# Win a Double Down Deer Feed shirt and hat!



## broadonrod (Feb 26, 2010)

Just for a little off season fun. Deer season can't get here fast enough! 
Win a Double Down Deer Feed hat and shirt! Contest ends this Wednesday. One guess per person. Answer must be posted on this thread. 
The person that comes closest to guessing the score of this buck when he was harvested the year after this picture was taken wins. 
Look at this old bruiser! 
First off should he even still be alive at 10 and 11 years old? This old buck has been around a long time. Keeping up with this old buck through the years with pictures and video has been a lot of fun. We estimate this buck to be 10 years old in the picture and have watched him for 7 seasons.

*This picture is from 2 seasons ago 2014-2015 deer season on the Holden Pasture Deer Lease.

What to you think this buck scored the following year after feeding Double Down Deer Feed year round another season!

Did he fall? Did he get bigger? Should he have been harvested at 10 years old when this picture was taken or let go to see if he could improve on the DD protein.

This low fence, est. 10 year old buck was passed and fed Double Down Deer Feed another year.

The contest question is? 
What did this buck score last season at 11 years old once he was harvested? No picture yet just a guess. 
The first person to guess the closest to his score the year after the picture below wins a DD Shirt and Hat.
Good Luck! 
Brett
















Sent from my iPhone using Tapatalk


----------



## wacky-worm (Mar 10, 2008)

174


----------



## Forty Creek (Apr 12, 2012)

184 4/8


----------



## elkhunter49 (Jun 7, 2004)

I'll play, 177 6/8 ??????????????


----------



## dbarham (Aug 13, 2005)

189


----------



## peckerwood (Jun 9, 2012)

170


----------



## sotexhookset (Jun 4, 2011)

High 140's first pic, guessing 165 when harvested. Thanks.


----------



## ROBOWADER (May 22, 2004)

172


----------



## TAMUscott (Feb 17, 2012)

182 1/8


----------



## Fishtexx (Jun 29, 2004)

181 1/8


----------



## Radio (Sep 28, 2006)

156


Sent from my iPhone using Tapatalk


----------



## Squid94 (Nov 15, 2010)

166.


----------



## Brute (Apr 29, 2009)

166


----------



## DEXTER (Jun 28, 2005)

188"


----------



## quackerstacker (Jan 21, 2010)

168 2/8


----------



## JLX (Jan 19, 2011)

171 1/8


----------



## smokin lures (Apr 28, 2012)

169


----------



## swanchez (Jun 10, 2007)

168 6/8


----------



## Hoggin' it (Oct 27, 2006)

163 1/8


----------



## Fuelin (Jun 21, 2005)

160


----------



## hog_down (Jan 11, 2010)

160


Sent from my iPhone using Tapatalk


----------



## Profish00 (May 21, 2004)

156 7/8


----------



## CHARLIE (Jun 2, 2004)

165


----------



## Part Timer (Jul 2, 2012)

173

Sent from my SM-G900V using Tapatalk


----------



## RB II (Feb 26, 2009)

169


----------



## WEBB COUNTY BUZZ (Jul 13, 2012)




----------



## warcat (May 22, 2004)

He was about 150 in the picture... I'm guessing he grew in that final year.

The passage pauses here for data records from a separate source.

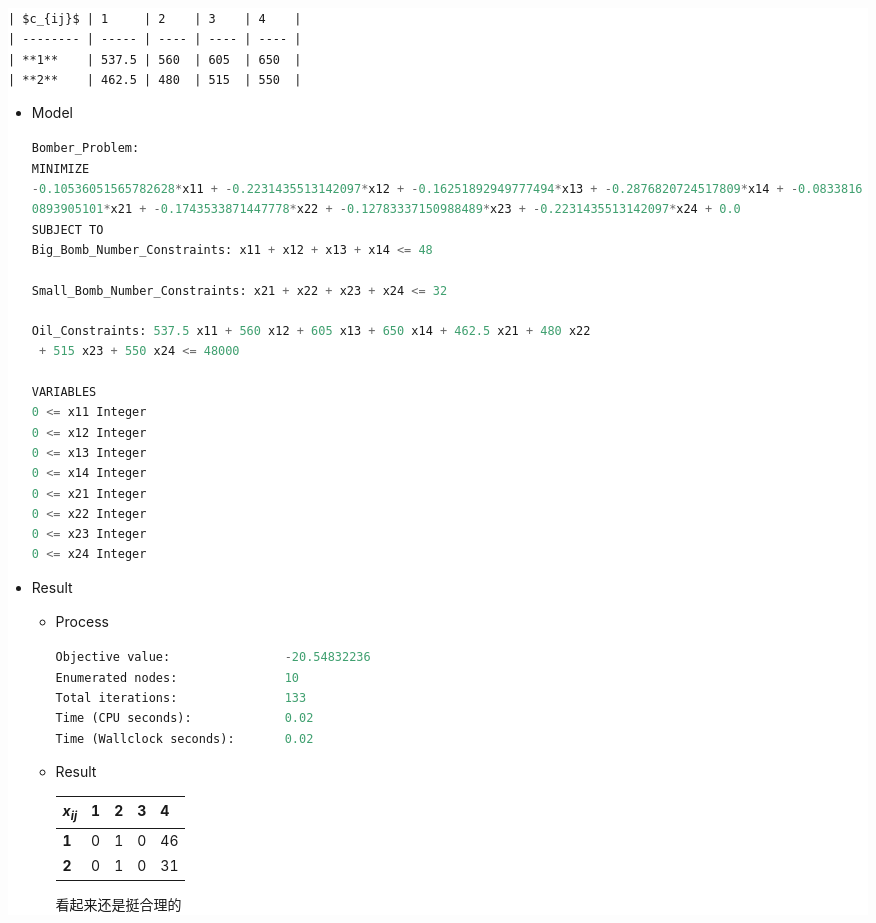     | $c_{ij}$ | 1     | 2    | 3    | 4    |
    | -------- | ----- | ---- | ---- | ---- |
    | **1**    | 537.5 | 560  | 605  | 650  |
    | **2**    | 462.5 | 480  | 515  | 550  |

- Model

  ```python
  Bomber_Problem:
  MINIMIZE
  -0.10536051565782628*x11 + -0.2231435513142097*x12 + -0.16251892949777494*x13 + -0.2876820724517809*x14 + -0.08338160893905101*x21 + -0.1743533871447778*x22 + -0.12783337150988489*x23 + -0.2231435513142097*x24 + 0.0
  SUBJECT TO
  Big_Bomb_Number_Constraints: x11 + x12 + x13 + x14 <= 48
  
  Small_Bomb_Number_Constraints: x21 + x22 + x23 + x24 <= 32
  
  Oil_Constraints: 537.5 x11 + 560 x12 + 605 x13 + 650 x14 + 462.5 x21 + 480 x22
   + 515 x23 + 550 x24 <= 48000
  
  VARIABLES
  0 <= x11 Integer
  0 <= x12 Integer
  0 <= x13 Integer
  0 <= x14 Integer
  0 <= x21 Integer
  0 <= x22 Integer
  0 <= x23 Integer
  0 <= x24 Integer
  ```

- Result

  - Process
  
    ```python
    Objective value:                -20.54832236
    Enumerated nodes:               10
    Total iterations:               133
    Time (CPU seconds):             0.02
    Time (Wallclock seconds):       0.02
    ```
  
  - Result
  
    | $x_{ij}$ | 1    | 2    | 3    | 4    |
    | -------- | ---- | ---- | ---- | ---- |
    | **1**    | 0    | 1    | 0    | 46   |
    | **2**    | 0    | 1    | 0    | 31   |
  
    看起来还是挺合理的
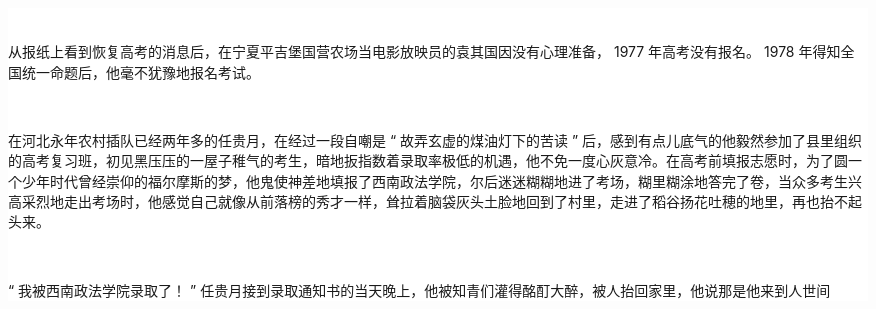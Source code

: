   <span class="s1">
  </span>
  <br/>
 </p>
 <p class="p2">
  <span class="s1">
   从报纸上看到恢复高考的消息后，在宁夏平吉堡国营农场当电影放映员的袁其国因没有心理准备，
  </span>
  <span class="s2">
   1977
  </span>
  <span class="s1">
   年高考没有报名。
  </span>
  <span class="s2">
   1978
  </span>
  <span class="s1">
   年得知全国统一命题后，他毫不犹豫地报名考试。
  </span>
 </p>
 <p class="p1">
  <span class="s1">
  </span>
  <br/>
 </p>
 <p class="p2">
  <span class="s1">
   在河北永年农村插队已经两年多的任贵月，在经过一段自嘲是
  </span>
  <span class="s2">
   “
  </span>
  <span class="s1">
   故弄玄虚的煤油灯下的苦读
  </span>
  <span class="s2">
   ”
  </span>
  <span class="s1">
   后，感到有点儿底气的他毅然参加了县里组织的高考复习班，初见黑压压的一屋子稚气的考生，暗地扳指数着录取率极低的机遇，他不免一度心灰意冷。在高考前填报志愿时，为了圆一个少年时代曾经崇仰的福尔摩斯的梦，他鬼使神差地填报了西南政法学院，尔后迷迷糊糊地进了考场，糊里糊涂地答完了卷，当众多考生兴高采烈地走出考场时，他感觉自己就像从前落榜的秀才一样，耸拉着脑袋灰头土脸地回到了村里，走进了稻谷扬花吐穂的地里，再也抬不起头来。
  </span>
 </p>
 <p class="p1">
  <span class="s1">
  </span>
  <br/>
 </p>
 <p class="p2">
  <span class="s2">
   “
  </span>
  <span class="s1">
   我被西南政法学院录取了！
  </span>
  <span class="s2">
   ”
  </span>
  <span class="s1">
   任贵月接到录取通知书的当天晚上，他被知青们灌得酩酊大醉，被人抬回家里，他说那是他来到人世间
  </span>
  <span class="s2">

I'll say he added about 30 inches due to age and the feedings... Put me down for 182 3/8"


----------



## deano77511 (Feb 2, 2005)

185 1/4


----------



## taylork555 (Sep 5, 2013)

171 7/8


----------



## QuarterRoy (Apr 14, 2008)

151 in the first pic 

167 year eleven


----------



## wacky-worm (Mar 10, 2008)

I already gave my guess in a previous post, I have a question I would like to ask. If you have been watching him for several years, was he bigger (horns) in years 7-8 and/or 9?


----------



## Buckerup (Feb 19, 2009)

175"


----------



## AirbornXpress (Sep 27, 2006)

188 7/8


----------



## UnclePoPo (Jun 4, 2013)

148 but I have never seen a deer get that old.


----------



## ksk (Aug 9, 2008)

*Deer*

181....I probably will not win,so where can one purchase a shirt and a hat? Thanks..


----------



## SwampRat (Jul 30, 2004)

187-7/8"


----------



## texastkikker (Dec 24, 2008)

175 1/8


----------



## chugbug1120 (Apr 24, 2013)

I had him at around 155/156 at 10yrs. I am thinking a year of double down would put him at 178 5/8 pushing out another 20+ inches of bone on that over the hill bruiser.


----------



## ROBOWADER (May 22, 2004)

Results???


----------



## FREON (Jun 14, 2005)

189 1/8


----------



## Double D (Apr 19, 2005)

174 2/8"


----------



## MIKEW (Aug 18, 2004)

173-5/8


----------



## FREON (Jun 14, 2005)

ROBOWADER said:


> Results???


He said Wednesday.....didn't say 1st thing Wednesday morning Mark! :slimer:


----------



## day0970 (May 21, 2004)

176


----------



## TexasSlam18 (Aug 26, 2010)

166 3/8"


----------



## KIKO (Oct 24, 2006)

167-5/8


----------



## DPFISHERMAN (Jun 6, 2011)

187 3/4


----------



## shimanoman08 (Mar 25, 2010)

*..*

182 1/4


----------



## pierce2901 (Nov 26, 2006)

201


----------



## Hunting82 (May 13, 2010)

183 5/8


----------



## daddyeaux (Nov 18, 2007)

168


----------



## ENB (Nov 12, 2013)

168 3/8


----------



## 8-count (Jul 3, 2008)

172 6/8


----------



## Mojo281 (Sep 7, 2006)

161


----------



## broadonrod (Feb 26, 2010)

Thanks everyone for all the guesses and replies! Here is the buck in the contest picture the following year estimated to be 11 years old. This buck like many others exploded after feeding Double Down Deer Feed another year. His best year of antler growth we know of after watching him 7 years were10 and 11 years old. We figure he added about 20" last year when Matt took him. I'll post another contest like this one later this eve. 
Thanks again! 
Brett Holden 
www.doubledowndeerfeed.com

If the winner could PM me your shipping address and shirt size we will get your shirt and hat out ASAP. 
Thanks again!


----------



## dbarham (Aug 13, 2005)

day0970 said:


> 176


U must be the winner


----------



## TexasSlam18 (Aug 26, 2010)

dbarham said:


> U must be the winner


Someone else posted 177 6/8"... Both being 7/8" off prolly goes to the one who entered the score first! Unless he gives them both a shirt, which I wouldn't doubt because Brett seems like a great guy.


----------



## njacob (May 21, 2004)

182 3/8


----------



## broadonrod (Feb 26, 2010)

TexasSlam18 said:


> Someone else posted 177 6/8"... Both being 7/8" off prolly goes to the one who entered the score first! Unless he gives them both a shirt, which I wouldn't doubt because Brett seems like a great guy.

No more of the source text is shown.